The Machine I got is series 1700 model 1

So probably not new.. runs good, no honey yet..


----------



## peacekeeperapiaries (Jun 23, 2009)

please let me know how this works out for you. I have aquired and older MAXANT chain uncapper. I like using it and it works pretty well depth wise on med frames but boy does it dig deep on the deep frames. I figured building the pillow block would help.


----------



## RDY-B (May 20, 2007)

Cant you just change the bearing to a PILLOWBLOCK BEARING-thats all mine came with-gives you the adjustment needed-just match the shaft size-I know this piece that you speak of(the pillow block you are having made) has been done sucesfuly but I cant help but wonder what is going to happen- wont that raise the rells up -wont the chains hit the gaurd  what exactly dose the old style look like-these bearings are inexspensive  somthing to think about
http://www.google.com/products?client=safari&q=pillow+block+bearing&oe=UTF-8&show=dd&sa=N&start=0

http://www.ronshomeandhardware.com/3-4-Pill-Block-Bearing-p/479355.htm?click=1014
 RDY-B
http://www.triangleoshkosh.com/asse...lock-mounted-bearing-extra-strength-beh8a.pdf
http://www.triangleoshkosh.com/eng/...sleeve-bearings/pillow-block-mounted-bearings


----------



## BGhoney (Sep 26, 2007)

It will raise the reels a little , I think. Not sure why a retro kit isn't offered. The guys that are building it, are not real excited about having to punch, and grind, solid stainless steel. It will cost me a couple of pizzas.

I looked at the bearings, that could work also, just a slotted bearing footing. It would be a crude control. I would build it with a notched or numbered adjustment , the belts not that tight , they could move 1/2 inch either way no problem.

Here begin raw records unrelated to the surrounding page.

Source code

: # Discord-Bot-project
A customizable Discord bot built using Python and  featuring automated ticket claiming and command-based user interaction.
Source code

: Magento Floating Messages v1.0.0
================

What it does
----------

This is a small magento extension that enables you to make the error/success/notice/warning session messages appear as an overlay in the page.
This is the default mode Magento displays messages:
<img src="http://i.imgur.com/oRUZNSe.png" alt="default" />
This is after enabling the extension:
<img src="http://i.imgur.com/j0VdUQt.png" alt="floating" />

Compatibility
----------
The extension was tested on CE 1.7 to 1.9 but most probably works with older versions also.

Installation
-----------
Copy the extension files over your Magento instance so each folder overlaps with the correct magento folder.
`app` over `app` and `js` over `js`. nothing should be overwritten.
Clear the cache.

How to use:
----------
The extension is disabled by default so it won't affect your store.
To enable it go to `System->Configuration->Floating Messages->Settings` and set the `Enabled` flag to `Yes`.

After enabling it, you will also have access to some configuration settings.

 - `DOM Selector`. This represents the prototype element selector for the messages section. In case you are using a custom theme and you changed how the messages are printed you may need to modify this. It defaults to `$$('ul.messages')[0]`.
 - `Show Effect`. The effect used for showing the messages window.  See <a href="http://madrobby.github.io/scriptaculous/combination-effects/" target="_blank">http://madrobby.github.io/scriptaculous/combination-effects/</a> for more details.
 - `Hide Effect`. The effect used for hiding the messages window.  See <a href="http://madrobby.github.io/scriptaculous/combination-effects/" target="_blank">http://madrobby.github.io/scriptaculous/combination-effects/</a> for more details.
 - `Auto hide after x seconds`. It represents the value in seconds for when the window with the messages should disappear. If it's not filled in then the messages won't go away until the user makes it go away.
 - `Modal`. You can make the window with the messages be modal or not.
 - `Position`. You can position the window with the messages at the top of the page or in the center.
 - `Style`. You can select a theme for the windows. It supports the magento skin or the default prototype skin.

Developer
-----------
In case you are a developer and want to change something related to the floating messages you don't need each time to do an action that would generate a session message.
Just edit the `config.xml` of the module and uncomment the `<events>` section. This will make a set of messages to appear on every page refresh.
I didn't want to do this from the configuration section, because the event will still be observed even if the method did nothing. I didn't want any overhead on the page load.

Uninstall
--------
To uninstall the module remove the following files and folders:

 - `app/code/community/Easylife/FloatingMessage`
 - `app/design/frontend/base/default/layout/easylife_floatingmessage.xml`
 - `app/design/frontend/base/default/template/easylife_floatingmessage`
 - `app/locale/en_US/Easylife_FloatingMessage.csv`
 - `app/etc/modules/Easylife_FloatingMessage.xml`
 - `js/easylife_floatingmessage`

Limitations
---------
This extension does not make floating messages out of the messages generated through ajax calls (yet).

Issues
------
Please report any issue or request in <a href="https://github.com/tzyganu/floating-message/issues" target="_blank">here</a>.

If you come to a shallower frame, not as drawn just click it up to 8 run it and click it back down to 5 for norm. I would just like to see this video on how to put the block on.


----------



## MAXANT (Sep 13, 2008)

We do offer a retro kit. It is pricey however.
Give me a call when I get back from N. Carolina and we can go over this with you.


----------



## BGhoney (Sep 26, 2007)

Thanks for the quick reply. Thats great . I'm exctracting for several people and may have to switch back and forth. I'll give the shop block a try and if that dosn't get the job done, I will call. Money is no object, well it kinda is thats why its used. Next spring I'm shooting for a cappings spinner to set this on. Baby steps:shhhh:


----------



## wildbranch2007 (Dec 3, 2008)

peacekeeperapiaries said:


> works pretty well depth wise on med frames but boy does it dig deep on the deep frames. I figured building the pillow block would help.

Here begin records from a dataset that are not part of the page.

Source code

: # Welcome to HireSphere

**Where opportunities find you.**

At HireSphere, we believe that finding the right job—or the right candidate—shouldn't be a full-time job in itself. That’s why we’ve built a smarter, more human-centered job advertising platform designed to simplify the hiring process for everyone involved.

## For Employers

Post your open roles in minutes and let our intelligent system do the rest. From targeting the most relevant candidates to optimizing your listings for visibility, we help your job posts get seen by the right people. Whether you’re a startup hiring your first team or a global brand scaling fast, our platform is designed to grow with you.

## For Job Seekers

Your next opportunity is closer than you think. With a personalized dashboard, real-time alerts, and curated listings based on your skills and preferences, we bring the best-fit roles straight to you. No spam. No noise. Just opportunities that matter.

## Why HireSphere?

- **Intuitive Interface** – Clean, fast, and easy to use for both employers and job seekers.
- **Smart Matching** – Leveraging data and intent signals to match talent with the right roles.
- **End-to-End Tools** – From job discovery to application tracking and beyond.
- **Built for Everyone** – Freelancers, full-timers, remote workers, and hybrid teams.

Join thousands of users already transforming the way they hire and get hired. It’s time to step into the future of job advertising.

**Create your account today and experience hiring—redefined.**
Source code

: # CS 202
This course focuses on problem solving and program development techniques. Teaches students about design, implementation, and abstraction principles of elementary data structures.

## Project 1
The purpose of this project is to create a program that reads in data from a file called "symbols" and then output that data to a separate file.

does it dig deep on one side of the frame or both. the one I had didn't cut straight up and down on deep frames, Maxant put on a change that made them go straighter, a change that they got from another customer if I remember correctly.


----------



## MAXANT (Sep 13, 2008)

The whole machine has been "tweaked and somewhat redesigned". :thumbsup:


----------



## peggjam (Mar 4, 2005)

It'd be nice if we could just change out the chain reels and put the ones for this in there instead "Maxant-Mraz Marvel"...how pricey is the retro kit? I just aquired a complete sideliner setup, with no adjustment...but the price was right..


----------



## RDY-B (May 20, 2007)

I would like to see a pic of the nonadjustable reals-is this possible-RDY-B


----------



## peggjam (Mar 4, 2005)

RDY-B said:


> I would like to see a pic of the nonadjustable reals-is this possible-RDY-B


 
I'll see if I can get you some in a couple days...have to take all the guards off...


----------



## BGhoney (Sep 26, 2007)

I just pulled mine of last night, there is a little ajustment in the bearing loop, maybe 1/4 inch. I'm going to go by the bearing place get some new ones and maybe have our shop, elongate the loop a little. Dosn't seem like it would take much adjustment since it would be on both sides, 1/4 inch each way would help leave on 1/2 inch of comb overall.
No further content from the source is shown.